- [WORK ORDER] Your reply should be a single number, the count of lines in the records that contain the string "fornire".

- [AVAILABLE DATA]
__________

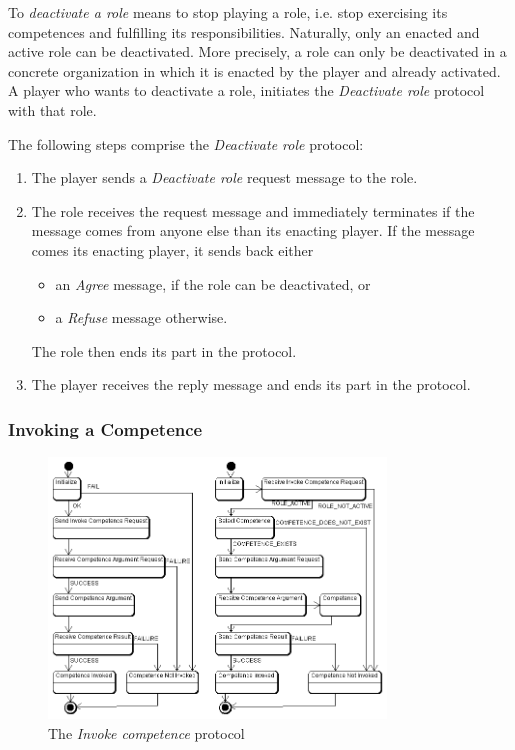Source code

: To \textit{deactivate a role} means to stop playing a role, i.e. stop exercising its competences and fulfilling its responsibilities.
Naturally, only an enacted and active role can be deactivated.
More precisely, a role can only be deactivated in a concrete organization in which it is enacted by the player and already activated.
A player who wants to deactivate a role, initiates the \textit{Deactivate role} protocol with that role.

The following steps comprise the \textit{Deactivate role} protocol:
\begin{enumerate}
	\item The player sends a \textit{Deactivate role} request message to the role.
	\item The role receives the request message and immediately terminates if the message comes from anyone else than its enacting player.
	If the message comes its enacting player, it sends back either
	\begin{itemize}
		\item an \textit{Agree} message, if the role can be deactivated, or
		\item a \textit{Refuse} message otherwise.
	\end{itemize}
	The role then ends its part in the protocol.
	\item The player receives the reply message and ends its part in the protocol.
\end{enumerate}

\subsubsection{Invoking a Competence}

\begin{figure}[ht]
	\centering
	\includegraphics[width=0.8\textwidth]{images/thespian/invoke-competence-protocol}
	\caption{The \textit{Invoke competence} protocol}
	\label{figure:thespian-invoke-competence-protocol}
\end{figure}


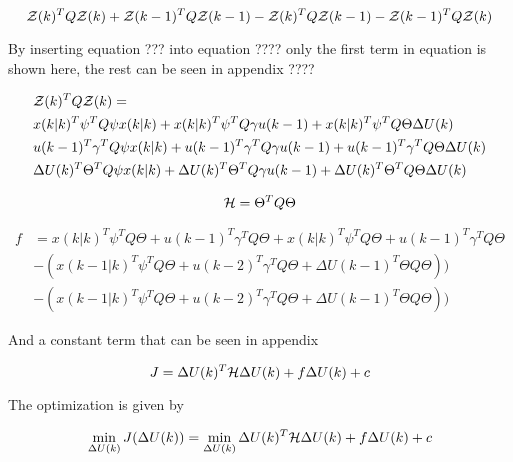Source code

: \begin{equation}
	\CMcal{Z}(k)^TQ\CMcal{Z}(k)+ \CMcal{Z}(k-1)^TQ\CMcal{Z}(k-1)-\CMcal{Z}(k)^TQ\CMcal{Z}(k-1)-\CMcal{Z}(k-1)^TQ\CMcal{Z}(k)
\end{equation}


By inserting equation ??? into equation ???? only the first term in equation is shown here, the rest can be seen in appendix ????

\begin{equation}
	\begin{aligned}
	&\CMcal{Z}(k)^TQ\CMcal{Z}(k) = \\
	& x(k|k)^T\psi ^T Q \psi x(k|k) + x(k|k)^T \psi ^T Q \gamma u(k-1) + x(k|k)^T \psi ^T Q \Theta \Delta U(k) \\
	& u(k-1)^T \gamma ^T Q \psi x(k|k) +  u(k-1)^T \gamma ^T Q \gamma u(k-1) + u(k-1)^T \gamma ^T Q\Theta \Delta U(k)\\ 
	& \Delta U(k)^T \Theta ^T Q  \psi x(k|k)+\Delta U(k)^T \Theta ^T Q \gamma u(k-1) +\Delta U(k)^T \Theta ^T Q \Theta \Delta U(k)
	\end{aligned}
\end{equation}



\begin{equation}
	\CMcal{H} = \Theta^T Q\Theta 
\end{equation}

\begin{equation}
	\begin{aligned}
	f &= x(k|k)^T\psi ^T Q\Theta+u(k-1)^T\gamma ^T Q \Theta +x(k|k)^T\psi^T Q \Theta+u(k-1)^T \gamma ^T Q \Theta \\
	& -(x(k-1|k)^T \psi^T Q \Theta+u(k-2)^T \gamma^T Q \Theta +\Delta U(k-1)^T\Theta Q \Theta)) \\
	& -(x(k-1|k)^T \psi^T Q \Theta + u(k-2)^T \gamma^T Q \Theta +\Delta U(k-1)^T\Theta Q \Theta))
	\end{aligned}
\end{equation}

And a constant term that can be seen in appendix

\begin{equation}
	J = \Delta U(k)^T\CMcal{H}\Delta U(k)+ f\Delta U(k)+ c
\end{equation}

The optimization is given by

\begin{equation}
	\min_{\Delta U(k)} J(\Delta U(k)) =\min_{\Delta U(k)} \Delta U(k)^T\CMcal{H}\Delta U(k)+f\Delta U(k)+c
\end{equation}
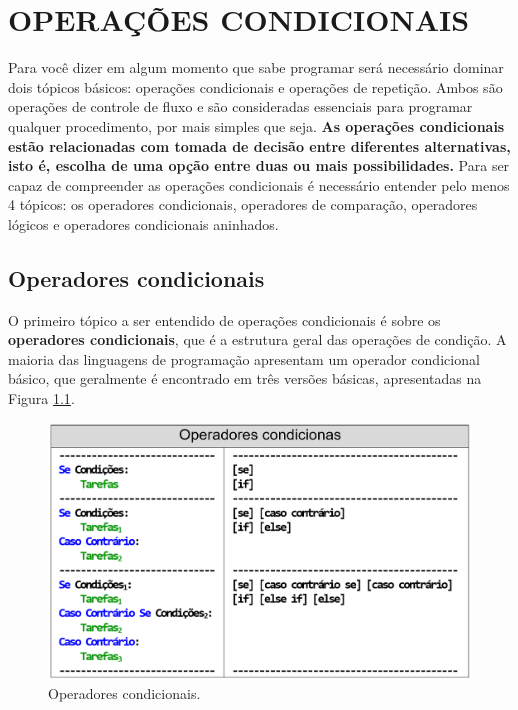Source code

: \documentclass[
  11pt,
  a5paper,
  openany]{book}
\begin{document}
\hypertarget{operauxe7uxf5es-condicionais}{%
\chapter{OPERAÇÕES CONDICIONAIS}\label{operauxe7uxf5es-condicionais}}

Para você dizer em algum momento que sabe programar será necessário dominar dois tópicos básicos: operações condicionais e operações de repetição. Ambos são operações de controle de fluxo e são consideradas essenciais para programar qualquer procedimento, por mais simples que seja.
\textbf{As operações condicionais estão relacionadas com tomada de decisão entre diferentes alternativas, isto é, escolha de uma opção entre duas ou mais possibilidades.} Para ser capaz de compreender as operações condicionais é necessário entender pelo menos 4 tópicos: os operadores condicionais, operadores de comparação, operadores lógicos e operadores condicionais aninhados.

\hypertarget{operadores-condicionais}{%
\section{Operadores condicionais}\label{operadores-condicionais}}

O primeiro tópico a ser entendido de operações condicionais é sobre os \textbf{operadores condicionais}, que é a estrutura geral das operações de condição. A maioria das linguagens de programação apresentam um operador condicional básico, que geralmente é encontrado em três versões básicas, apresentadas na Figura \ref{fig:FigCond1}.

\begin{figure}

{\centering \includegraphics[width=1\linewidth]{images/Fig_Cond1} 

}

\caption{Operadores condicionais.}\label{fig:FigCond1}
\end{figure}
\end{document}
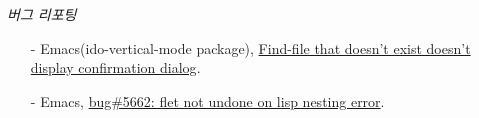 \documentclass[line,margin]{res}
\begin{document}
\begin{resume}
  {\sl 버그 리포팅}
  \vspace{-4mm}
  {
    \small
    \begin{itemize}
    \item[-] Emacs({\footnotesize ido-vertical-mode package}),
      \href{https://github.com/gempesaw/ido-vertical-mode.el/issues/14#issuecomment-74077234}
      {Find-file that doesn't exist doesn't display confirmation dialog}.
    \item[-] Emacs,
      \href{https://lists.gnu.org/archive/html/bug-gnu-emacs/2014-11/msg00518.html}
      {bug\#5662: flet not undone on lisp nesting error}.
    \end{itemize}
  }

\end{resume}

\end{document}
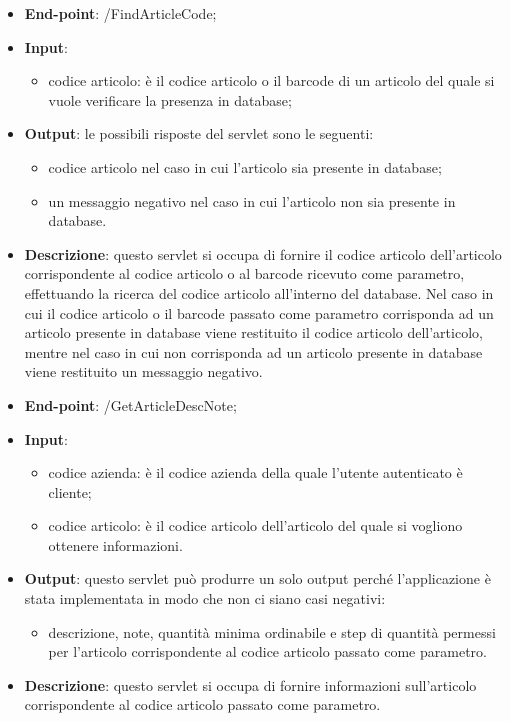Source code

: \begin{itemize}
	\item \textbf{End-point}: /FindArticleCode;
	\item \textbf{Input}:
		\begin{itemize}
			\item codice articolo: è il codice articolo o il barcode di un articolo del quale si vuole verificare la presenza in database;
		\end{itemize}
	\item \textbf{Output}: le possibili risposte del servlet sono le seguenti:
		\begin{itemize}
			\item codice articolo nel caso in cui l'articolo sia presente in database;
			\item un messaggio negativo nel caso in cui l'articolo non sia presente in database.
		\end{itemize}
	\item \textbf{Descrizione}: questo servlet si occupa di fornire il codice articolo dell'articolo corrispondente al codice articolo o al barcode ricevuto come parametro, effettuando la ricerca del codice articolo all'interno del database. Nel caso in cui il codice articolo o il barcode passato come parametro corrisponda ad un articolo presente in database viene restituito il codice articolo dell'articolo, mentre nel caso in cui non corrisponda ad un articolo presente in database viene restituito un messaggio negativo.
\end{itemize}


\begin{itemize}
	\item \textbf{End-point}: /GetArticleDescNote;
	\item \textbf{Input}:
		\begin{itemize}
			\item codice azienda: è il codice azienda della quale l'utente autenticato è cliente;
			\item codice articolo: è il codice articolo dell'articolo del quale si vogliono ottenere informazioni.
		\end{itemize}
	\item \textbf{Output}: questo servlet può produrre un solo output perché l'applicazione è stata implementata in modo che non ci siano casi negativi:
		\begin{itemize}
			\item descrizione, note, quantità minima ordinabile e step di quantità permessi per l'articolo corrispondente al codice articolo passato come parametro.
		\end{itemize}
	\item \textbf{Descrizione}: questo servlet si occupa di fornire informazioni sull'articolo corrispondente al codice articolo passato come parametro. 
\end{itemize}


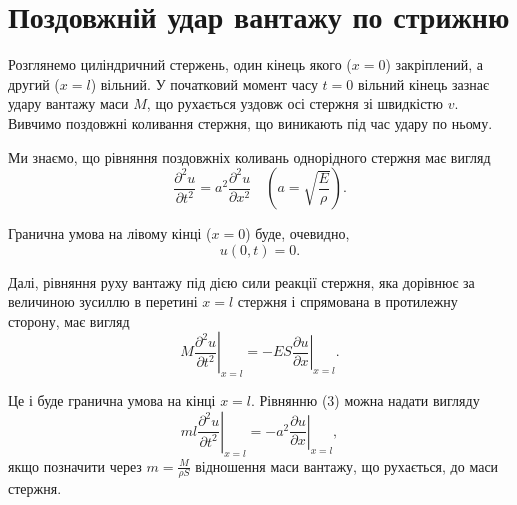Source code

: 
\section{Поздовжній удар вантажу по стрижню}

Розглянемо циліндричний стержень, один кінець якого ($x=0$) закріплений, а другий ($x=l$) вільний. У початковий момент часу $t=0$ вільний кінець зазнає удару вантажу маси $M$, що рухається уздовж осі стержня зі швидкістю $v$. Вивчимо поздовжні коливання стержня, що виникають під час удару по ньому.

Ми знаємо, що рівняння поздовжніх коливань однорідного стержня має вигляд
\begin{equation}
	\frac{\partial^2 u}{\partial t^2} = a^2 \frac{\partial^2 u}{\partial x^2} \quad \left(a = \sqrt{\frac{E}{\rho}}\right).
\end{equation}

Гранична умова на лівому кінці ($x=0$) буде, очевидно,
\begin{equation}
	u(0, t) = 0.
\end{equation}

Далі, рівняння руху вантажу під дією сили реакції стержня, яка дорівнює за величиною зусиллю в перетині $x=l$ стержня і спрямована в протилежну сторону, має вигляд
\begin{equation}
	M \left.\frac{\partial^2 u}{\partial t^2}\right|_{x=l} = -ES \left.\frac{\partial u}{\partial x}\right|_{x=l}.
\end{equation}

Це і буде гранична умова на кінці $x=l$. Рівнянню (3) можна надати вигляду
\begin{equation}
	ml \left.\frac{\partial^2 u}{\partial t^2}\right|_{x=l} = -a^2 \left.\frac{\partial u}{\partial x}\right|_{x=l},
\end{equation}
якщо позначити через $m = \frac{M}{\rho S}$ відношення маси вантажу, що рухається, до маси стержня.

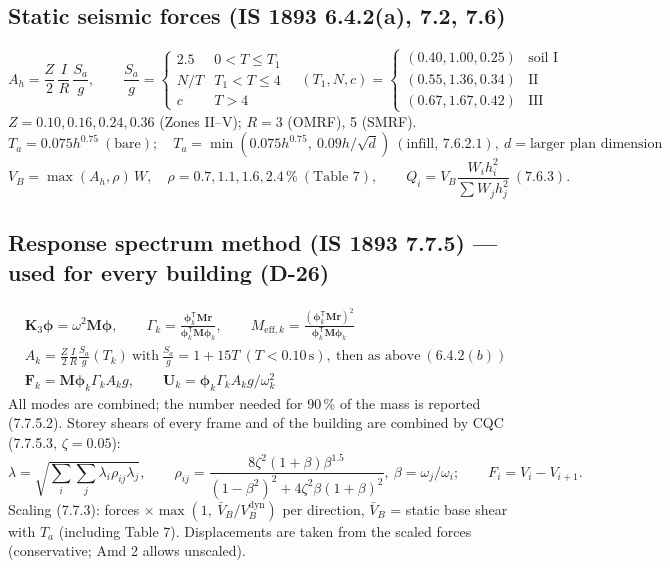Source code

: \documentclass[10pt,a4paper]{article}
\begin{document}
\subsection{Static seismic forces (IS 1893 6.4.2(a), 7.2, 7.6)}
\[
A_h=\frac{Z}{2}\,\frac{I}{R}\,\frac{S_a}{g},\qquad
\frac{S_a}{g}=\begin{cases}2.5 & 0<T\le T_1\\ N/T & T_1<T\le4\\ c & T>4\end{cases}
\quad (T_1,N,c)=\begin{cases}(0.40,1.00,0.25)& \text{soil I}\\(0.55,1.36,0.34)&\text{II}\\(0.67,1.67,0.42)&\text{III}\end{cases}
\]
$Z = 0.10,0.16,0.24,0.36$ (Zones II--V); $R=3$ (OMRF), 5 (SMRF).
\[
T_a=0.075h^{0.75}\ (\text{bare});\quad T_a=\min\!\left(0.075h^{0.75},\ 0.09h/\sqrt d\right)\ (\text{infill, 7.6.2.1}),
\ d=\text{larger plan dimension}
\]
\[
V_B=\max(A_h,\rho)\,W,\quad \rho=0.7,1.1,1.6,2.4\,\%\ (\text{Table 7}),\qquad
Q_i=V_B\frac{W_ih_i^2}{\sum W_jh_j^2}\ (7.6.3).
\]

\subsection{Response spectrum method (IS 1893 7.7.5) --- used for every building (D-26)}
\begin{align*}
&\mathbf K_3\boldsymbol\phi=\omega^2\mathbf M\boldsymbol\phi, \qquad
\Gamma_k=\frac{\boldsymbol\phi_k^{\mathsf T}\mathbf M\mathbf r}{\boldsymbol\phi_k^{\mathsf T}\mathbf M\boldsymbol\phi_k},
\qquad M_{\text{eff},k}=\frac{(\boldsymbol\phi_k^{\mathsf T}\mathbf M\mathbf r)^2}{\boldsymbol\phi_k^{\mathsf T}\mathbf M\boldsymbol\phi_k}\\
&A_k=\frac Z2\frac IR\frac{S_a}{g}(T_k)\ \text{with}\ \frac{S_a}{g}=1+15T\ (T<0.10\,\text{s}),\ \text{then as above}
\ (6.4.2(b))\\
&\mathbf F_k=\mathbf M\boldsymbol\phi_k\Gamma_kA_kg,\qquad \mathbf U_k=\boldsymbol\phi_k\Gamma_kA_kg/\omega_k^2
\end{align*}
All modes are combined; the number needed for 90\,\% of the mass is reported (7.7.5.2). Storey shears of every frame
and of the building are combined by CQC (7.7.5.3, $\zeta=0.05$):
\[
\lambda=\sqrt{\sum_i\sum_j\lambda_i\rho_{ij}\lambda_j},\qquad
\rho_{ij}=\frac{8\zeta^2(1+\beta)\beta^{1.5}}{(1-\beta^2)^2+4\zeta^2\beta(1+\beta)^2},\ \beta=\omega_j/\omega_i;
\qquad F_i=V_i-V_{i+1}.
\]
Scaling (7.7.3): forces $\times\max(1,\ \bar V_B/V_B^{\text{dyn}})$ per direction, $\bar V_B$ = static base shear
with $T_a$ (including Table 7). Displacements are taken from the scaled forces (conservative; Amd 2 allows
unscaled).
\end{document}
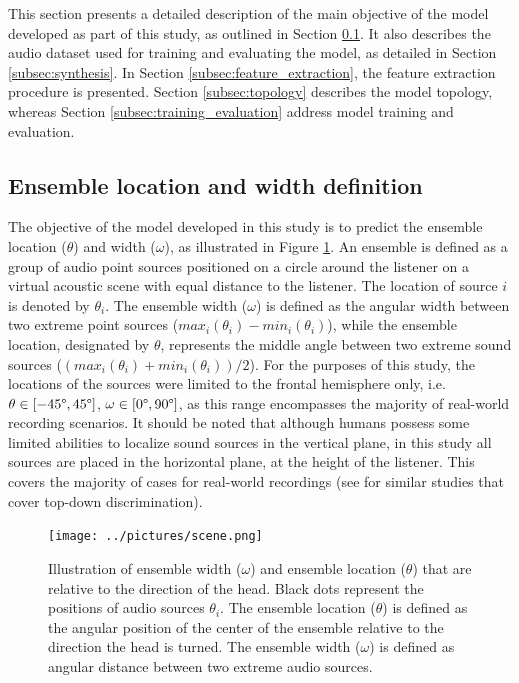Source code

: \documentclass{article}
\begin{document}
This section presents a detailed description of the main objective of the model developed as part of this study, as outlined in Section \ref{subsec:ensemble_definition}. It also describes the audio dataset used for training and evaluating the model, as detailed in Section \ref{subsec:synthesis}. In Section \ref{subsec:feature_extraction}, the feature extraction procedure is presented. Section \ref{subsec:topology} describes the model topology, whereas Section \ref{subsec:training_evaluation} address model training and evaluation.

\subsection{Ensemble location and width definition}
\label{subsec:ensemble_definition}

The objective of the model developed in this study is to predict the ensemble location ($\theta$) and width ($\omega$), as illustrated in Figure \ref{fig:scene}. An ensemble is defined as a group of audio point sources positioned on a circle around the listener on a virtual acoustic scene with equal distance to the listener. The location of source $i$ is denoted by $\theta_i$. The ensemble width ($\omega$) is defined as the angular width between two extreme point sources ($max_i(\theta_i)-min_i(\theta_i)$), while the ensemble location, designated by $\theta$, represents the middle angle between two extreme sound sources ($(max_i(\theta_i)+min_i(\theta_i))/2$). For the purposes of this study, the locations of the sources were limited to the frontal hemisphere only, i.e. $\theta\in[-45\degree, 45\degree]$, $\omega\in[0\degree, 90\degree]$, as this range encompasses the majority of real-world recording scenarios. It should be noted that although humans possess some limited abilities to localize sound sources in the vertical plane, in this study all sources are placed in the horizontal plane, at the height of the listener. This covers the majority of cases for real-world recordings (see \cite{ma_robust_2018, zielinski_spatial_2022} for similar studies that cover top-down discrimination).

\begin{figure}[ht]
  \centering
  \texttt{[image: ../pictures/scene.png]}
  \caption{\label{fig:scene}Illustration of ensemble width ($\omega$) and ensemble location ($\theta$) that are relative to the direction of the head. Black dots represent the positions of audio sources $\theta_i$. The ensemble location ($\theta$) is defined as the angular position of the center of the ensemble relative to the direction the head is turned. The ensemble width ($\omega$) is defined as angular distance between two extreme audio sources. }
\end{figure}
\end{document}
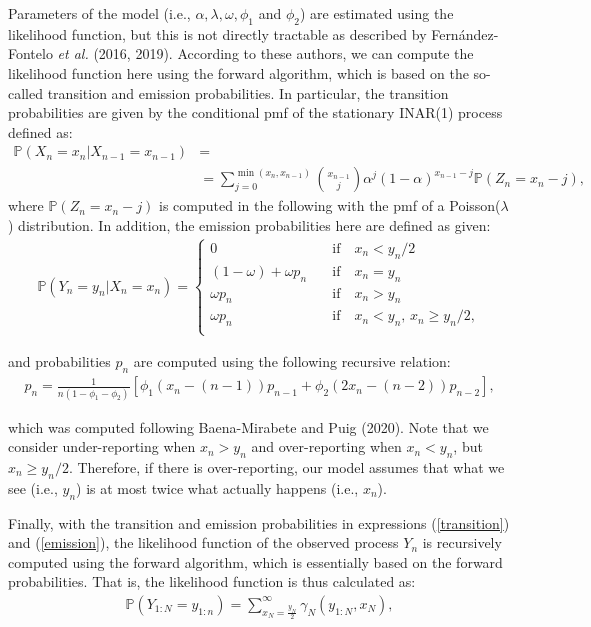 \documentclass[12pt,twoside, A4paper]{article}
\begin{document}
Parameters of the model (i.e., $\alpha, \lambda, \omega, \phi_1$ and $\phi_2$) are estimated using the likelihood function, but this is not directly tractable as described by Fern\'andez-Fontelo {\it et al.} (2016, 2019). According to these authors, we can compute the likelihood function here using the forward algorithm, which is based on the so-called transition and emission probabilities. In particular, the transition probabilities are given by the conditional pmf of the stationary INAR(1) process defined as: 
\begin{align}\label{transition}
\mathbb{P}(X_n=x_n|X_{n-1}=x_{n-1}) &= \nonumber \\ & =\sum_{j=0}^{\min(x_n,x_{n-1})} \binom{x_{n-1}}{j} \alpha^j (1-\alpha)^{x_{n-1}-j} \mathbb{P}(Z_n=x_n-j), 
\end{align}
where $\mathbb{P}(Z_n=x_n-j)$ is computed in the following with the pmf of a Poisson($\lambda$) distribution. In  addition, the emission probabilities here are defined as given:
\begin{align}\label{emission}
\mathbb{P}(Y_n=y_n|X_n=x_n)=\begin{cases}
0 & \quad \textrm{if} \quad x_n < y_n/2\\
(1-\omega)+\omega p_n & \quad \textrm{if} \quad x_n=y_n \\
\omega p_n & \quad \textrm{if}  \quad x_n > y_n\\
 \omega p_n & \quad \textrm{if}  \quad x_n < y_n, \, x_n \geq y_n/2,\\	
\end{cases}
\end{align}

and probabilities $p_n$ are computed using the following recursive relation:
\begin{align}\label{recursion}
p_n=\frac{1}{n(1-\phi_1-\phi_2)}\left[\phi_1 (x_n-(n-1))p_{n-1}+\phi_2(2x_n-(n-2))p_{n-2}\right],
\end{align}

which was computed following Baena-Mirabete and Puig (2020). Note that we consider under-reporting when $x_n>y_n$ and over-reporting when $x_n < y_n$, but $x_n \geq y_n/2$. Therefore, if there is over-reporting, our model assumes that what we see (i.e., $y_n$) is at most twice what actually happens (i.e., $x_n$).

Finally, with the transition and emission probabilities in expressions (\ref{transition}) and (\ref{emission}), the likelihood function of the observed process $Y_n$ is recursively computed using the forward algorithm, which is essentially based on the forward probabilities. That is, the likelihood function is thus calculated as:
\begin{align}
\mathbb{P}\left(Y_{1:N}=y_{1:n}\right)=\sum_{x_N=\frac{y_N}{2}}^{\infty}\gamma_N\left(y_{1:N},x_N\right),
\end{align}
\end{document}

__________

- [WORKED SOLUTION] 2